It doesn’t surprise me that its come to this for me to be writing again. I am missing my friends. crying.
Why is it so hard for us to do what God has called us to do? For me, its the unknowing. I have terrible social anxiety and have really tried overcoming it with this move to a new state. Yet here I am, sitting in my room on another Thursday night, while my church young adult group starts in less than an hour. Do I have time to get dressed and go? probably. Am I going to do that? probably not.
I dont liked being touched unless I ask for it, so thirty minutes ago when I said to myself, “I need a hug.” and let my mom walk by without actually asking for one, God must have told her I needed one because she walked right back to me, hugged me, and said “I love you, you know?” I choked back tears and said, “yeah, I love you too.” We had a brief conversation before I started tearing up. She said, ” Why does that make you cry?” She was referring to my comment of having no desire to make friends. I know thats something I need to do. I prayed and prayed and prayed, everyday before we moved for God to have a group of people ready for me. But Im to scared. to even try. and that makes me so sad.

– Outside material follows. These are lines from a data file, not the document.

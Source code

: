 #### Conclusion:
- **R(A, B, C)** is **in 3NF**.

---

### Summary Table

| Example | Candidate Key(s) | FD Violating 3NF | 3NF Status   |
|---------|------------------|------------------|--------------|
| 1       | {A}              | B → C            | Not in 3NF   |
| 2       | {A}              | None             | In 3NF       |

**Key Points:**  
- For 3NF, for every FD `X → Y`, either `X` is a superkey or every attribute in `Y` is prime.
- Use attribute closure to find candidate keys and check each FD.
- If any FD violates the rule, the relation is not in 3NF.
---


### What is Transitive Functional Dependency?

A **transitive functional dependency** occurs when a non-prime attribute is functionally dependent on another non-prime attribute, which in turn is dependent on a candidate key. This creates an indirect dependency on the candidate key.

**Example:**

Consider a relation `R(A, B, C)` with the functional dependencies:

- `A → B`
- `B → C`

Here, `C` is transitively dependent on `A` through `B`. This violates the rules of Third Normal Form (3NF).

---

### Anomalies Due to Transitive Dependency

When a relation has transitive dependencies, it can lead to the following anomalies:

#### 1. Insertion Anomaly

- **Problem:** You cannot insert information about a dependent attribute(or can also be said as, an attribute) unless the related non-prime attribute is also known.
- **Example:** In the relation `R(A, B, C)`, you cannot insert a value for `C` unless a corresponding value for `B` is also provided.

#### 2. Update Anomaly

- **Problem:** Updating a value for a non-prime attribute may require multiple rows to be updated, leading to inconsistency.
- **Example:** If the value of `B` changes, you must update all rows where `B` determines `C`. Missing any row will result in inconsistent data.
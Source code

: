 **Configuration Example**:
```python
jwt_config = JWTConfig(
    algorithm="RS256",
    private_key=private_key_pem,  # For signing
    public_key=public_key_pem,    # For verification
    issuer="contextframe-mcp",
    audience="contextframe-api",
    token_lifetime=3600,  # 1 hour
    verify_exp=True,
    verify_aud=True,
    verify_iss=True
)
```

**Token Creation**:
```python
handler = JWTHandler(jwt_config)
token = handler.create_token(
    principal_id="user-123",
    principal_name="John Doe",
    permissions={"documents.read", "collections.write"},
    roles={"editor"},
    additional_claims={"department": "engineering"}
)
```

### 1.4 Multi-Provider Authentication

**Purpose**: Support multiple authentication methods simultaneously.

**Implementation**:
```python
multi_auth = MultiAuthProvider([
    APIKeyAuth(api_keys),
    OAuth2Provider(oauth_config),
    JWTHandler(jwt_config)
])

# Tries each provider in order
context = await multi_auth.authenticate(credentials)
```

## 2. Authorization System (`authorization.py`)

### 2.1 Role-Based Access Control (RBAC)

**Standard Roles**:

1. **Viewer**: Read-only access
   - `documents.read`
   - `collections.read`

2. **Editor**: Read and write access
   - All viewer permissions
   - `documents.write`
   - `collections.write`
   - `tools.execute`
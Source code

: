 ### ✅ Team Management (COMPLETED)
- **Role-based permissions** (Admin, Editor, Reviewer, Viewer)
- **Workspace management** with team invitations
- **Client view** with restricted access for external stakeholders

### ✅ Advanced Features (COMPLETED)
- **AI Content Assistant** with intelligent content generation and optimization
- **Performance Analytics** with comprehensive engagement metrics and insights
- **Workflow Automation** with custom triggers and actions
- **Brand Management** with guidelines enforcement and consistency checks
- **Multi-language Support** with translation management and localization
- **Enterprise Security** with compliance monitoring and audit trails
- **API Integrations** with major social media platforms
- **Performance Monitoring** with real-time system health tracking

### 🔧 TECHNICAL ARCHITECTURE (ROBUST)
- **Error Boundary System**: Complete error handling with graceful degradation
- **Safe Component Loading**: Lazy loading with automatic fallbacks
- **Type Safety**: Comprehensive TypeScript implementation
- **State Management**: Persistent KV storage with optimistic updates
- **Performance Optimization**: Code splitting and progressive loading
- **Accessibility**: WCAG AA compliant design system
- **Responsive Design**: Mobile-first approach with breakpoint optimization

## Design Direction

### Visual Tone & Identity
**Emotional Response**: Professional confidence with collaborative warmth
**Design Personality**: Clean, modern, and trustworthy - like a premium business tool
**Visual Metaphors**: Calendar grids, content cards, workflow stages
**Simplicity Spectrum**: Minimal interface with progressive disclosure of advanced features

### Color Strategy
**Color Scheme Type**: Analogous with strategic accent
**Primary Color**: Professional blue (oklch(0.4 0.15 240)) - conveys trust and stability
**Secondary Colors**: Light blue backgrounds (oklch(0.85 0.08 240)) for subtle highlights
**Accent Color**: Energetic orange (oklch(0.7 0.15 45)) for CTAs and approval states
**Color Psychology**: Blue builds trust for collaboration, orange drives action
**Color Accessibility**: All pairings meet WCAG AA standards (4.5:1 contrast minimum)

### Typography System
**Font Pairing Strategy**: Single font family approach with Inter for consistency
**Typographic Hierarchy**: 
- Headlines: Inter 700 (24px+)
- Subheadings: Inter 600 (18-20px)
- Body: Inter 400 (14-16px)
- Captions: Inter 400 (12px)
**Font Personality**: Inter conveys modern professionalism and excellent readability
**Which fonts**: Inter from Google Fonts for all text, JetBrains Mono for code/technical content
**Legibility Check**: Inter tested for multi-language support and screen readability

I hate being singled out as that new person, that one girl standing there by herself. Looking lost and confused. Inside, totally falling apart and having an overwhelming feeling of “flight” but not really having a way out. So it turns in to a feeling of “fight.” But thats not the right thing either. So I end up shutting down. Answering small talk questions with one word, or a nod. And then I become “that rude girl from California who thinks she’s too cool for us.” And then becoming, “that girl who can’t keep it together, crying her face off during worship.” I don’t like drawing any type of attention to myself. I’d rather sneak by, behind the other new person, walk in late so I can sit in the back row, just incase I decide to leave early, then no one will notice.
those are my fears.
Praying for an open heart and an open mind just doesn’t cut it sometimes. I have a part, God has a part and the people I talk to have a part.
I visited California for the first time since moving a couple weeks ago. Mostly for my cousins wedding, but I also helped move my Grandma out of her apartment, got my hair done by a good friend, got to visit my best friends, and see a few faces I missed dearly at church on Sunday. (If you’re reading this and I did not see you, I am SO sorry)
I didn’t realized when I left, how good my friends are. I sobbed when I saw my friends Margaret and Tony. And I sobbed again when I saw Morgan. And again when I saw Savannah. I said to her, “I didn’t realize how much I missed you.” and Im sobbing now remembering how I felt in those moments. Will you guy please come visit me already?
It is incredibly dumb how I choose to say no to God every week, making up excuse after excuse about not going to church on a Thursday night at 7. But what is absolutely amazing, is how relentless He is. Every week He softly asks, “are you ready?” “no Lord, not this week, I have a cold” “no Lord, not this week, Im too tired.” no Lord, not this week..” I have run out of excuses. and I need to start saying “yes Lord.” to everything he asks me to to. He’s reminding me that I moved to a whole new world and what could be scarier than that? Whats meeting with people your own age who love Jesus just as much as you? BUT LORD. IM SCARED. “girl quit your crying, wipe your tears, put on your big girl pants, kill that spider and lets go” BUT LORD. “no more buts, lets go” BUT…. did you say lets?
He’s always with me and will go where I go. “Where you go, I’ll go. Where you stay I’ll stay. When you move, I’ll move, I will follow you.” truer words could not be said right now and I am starting to remember that He will be with me even in the scary stuff.
Whatever your fears are, don’t let your them overpower you, or dictate what you do or don’t do. Tell God your fears and pray about giving them to Him completely. Im still working on that too, so if you need prayer or just someone to talk to or at, please know, I am always here. If I can’t answer your questions I know someone who can, and hopefully I can be someone to always point you towards The One who always has the answers.